Graham Greenbag
Well-known member
The standard tuning for a Uke is arguably g, C, E, A and it
Fighting the software again, please see the post below.
Fighting the software again, please see the post below.
All the chords are the same with low G linear tuning. Re-entrant tuning gives a uke, especially the soprano it’s unique voice.
Me being no expert, but having an opinion....
I think the term comes from the fact that ukes have always been strummed in an up & down manner, unlike other instruments which are normally strummed downwards, (as guitars used to be).
I tend to down strum when playing ukes, more so than down up, but then I use linear low G mainly, (or to be more precise, almost exclusively).
Since "re-entrant" refers to the breaking (or really, restarting) of a rising or falling pitch pattern across the fretboard, re-entrant tunings really are re-entrant. If you reordered the strings CEGA (all in the same octave), the tuning would be linear, not re-entrant. Linear doesn't refer explicitly to having G an octave lower; it's just that if the G is an octave lower following the GCEA pattern, the result is a linear tuning: the pitches consistently rise as you cross the fretboard. If you drop both the G and A an octave (as some do), you have another type of re-entrant pattern: rising until you reach the A string, where the pitch falls.
It is not true that the roots of most chords fall on the third string (in re-entrant tuning); I think you mean that the lowest pitch typically falls on the third string, but this need not be the root. We freely use inversions on ukuleles—in fact, more often than we use "root position" (i.e., uninverted) chords.
The first string isn't always redundant in major triad chord shapes. A triad by definition will have only three distinct pitches, so if we strum or pluck all four strings, one string must double the pitch of another, either in unison or at an octave. And while the 1st string often doubles the pitch of the 4th string in triads, it's also common for the 1st string to double the pitch of the 3rd string, an octave higher, or for the 2nd string to double the pitch of the 4th string, an octave higher, or for the 2nd string to double the pitch of the 3rd string, in unison. In other words, in some common triad chord shapes, the 1st string does not double another pitch but plays that triad component all by itself (and is thus essential). Nor in other chords is it always an added note to the triad, like a 6th, 7th or 9th; more often than not, it plays one of the core triad pitches, undoubled, with color being added on one or more other strings.

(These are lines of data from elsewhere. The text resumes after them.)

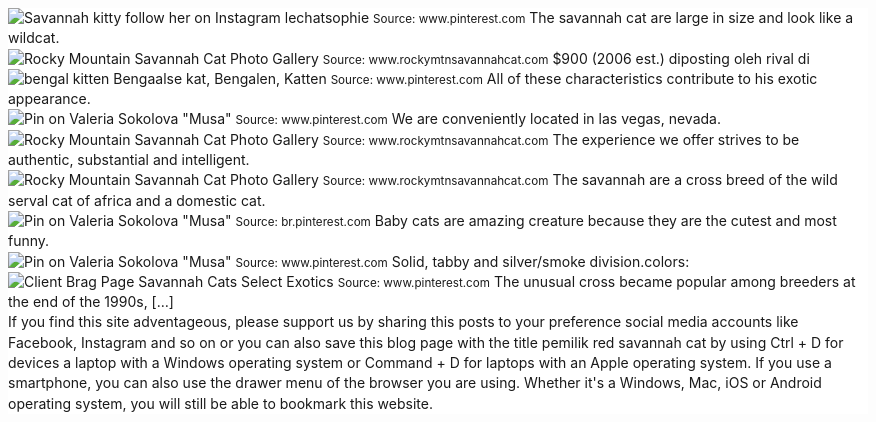 <aside>
<img class="v-image ads-img" alt="Savannah kitty follow her on Instagram lechatsophie" src="https://i.pinimg.com/originals/f9/54/1e/f9541e5fc648586a85073e24d816d8bb.jpg" width="100%" onerror="this.onerror=null;this.src='data:image/gif;base64,R0lGODlhAQABAAAAACH5BAEKAAEALAAAAAABAAEAAAICTAEAOw==';" />
<small>Source: www.pinterest.com</small>
The savannah cat are large in size and look like a wildcat.
</aside>

<aside>
<img class="v-image ads-img" alt="Rocky Mountain Savannah Cat Photo Gallery" src="http://www.rockymtnsavannahcat.com/gallery/uploads/b/ca4ede92aec8874a-3c5b93e48c47b83f.jpg" width="100%" onerror="this.onerror=null;this.src='data:image/gif;base64,R0lGODlhAQABAAAAACH5BAEKAAEALAAAAAABAAEAAAICTAEAOw==';" />
<small>Source: www.rockymtnsavannahcat.com</small>
$900 (2006 est.) diposting oleh rival di
</aside>

<aside>
<img class="v-image ads-img" alt="bengal kitten Bengaalse kat, Bengalen, Katten" src="https://i.pinimg.com/originals/c6/a2/cf/c6a2cf9fe02252c657d20d8e01af1698.jpg" width="100%" onerror="this.onerror=null;this.src='data:image/gif;base64,R0lGODlhAQABAAAAACH5BAEKAAEALAAAAAABAAEAAAICTAEAOw==';" />
<small>Source: www.pinterest.com</small>
All of these characteristics contribute to his exotic appearance.
</aside>

<aside>
<img class="v-image ads-img" alt="Pin on Valeria Sokolova &quot;Musa&quot;" src="https://i.pinimg.com/originals/4f/61/75/4f61758a78ace807b548f90748e7766d.jpg" width="100%" onerror="this.onerror=null;this.src='data:image/gif;base64,R0lGODlhAQABAAAAACH5BAEKAAEALAAAAAABAAEAAAICTAEAOw==';" />
<small>Source: www.pinterest.com</small>
We are conveniently located in las vegas, nevada.
</aside>

<aside>
<img class="v-image ads-img" alt="Rocky Mountain Savannah Cat Photo Gallery" src="http://www.rockymtnsavannahcat.com/gallery/uploads/b/e9386a1a6bd8ae78-b9fe16f8994a9354.jpg" width="100%" onerror="this.onerror=null;this.src='data:image/gif;base64,R0lGODlhAQABAAAAACH5BAEKAAEALAAAAAABAAEAAAICTAEAOw==';" />
<small>Source: www.rockymtnsavannahcat.com</small>
The experience we offer strives to be authentic, substantial and intelligent.
</aside>

<aside>
<img class="v-image ads-img" alt="Rocky Mountain Savannah Cat Photo Gallery" src="http://www.rockymtnsavannahcat.com/gallery/uploads/b/bd8ce2a03d16dbf7-6c359697454f96e5.jpg" width="100%" onerror="this.onerror=null;this.src='data:image/gif;base64,R0lGODlhAQABAAAAACH5BAEKAAEALAAAAAABAAEAAAICTAEAOw==';" />
<small>Source: www.rockymtnsavannahcat.com</small>
The savannah are a cross breed of the wild serval cat of africa and a domestic cat.
</aside>

<aside>
<img class="v-image ads-img" alt="Pin on Valeria Sokolova &quot;Musa&quot;" src="https://i.pinimg.com/originals/8f/33/5d/8f335d11118e70b95f9a3e127e4f9dcb.jpg" width="100%" onerror="this.onerror=null;this.src='data:image/gif;base64,R0lGODlhAQABAAAAACH5BAEKAAEALAAAAAABAAEAAAICTAEAOw==';" />
<small>Source: br.pinterest.com</small>
Baby cats are amazing creature because they are the cutest and most funny.
</aside>

<aside>
<img class="v-image ads-img" alt="Pin on Valeria Sokolova &quot;Musa&quot;" src="https://i.pinimg.com/originals/48/d9/f7/48d9f7dc2f6964c567198373875c049e.jpg" width="100%" onerror="this.onerror=null;this.src='data:image/gif;base64,R0lGODlhAQABAAAAACH5BAEKAAEALAAAAAABAAEAAAICTAEAOw==';" />
<small>Source: www.pinterest.com</small>
Solid, tabby and silver/smoke division.colors:
</aside>

<aside>
<img class="v-image ads-img" alt="Client Brag Page Savannah Cats Select Exotics" src="https://i.pinimg.com/originals/6d/23/7e/6d237e43a7942bdc4dcf3ff3956bd367.jpg" width="100%" onerror="this.onerror=null;this.src='data:image/gif;base64,R0lGODlhAQABAAAAACH5BAEKAAEALAAAAAABAAEAAAICTAEAOw==';" />
<small>Source: www.pinterest.com</small>
The unusual cross became popular among breeders at the end of the 1990s, […]
</aside>
</section>
If you find this site adventageous, please support us by sharing this posts to your preference social media accounts like Facebook, Instagram and so on or you can also save this blog page with the title pemilik red savannah cat by using Ctrl + D for devices a laptop with a Windows operating system or Command + D for laptops with an Apple operating system. If you use a smartphone, you can also use the drawer menu of the browser you are using. Whether it's a Windows, Mac, iOS or Android operating system, you will still be able to bookmark this website.
</section>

One reason that the fleas pattern (whether re-entrant or linear) works so well for chording is that the open pitches divide the octave about evenly, unlike with most other tunings, like all-fourths, all-fifths and "open" (triad) tunings. As for why the strings can't simply be ordered lowest to highest (CEGA), it just turns out that other orderings produce less friendly fingerings for most chords, especially when you consider all keys and all chord types.
For me the reentrant part of Uke tuning has always inferred that the 4th string should be a G below the C and that a g above the C is used as a mater of necessity. I feel that that inference is misleading and that your last sentence captures why gCEA is as it is.
A question: Are instruments like the tiple (gG cCc eEe AA) or the 12-string guitar considered reentrant?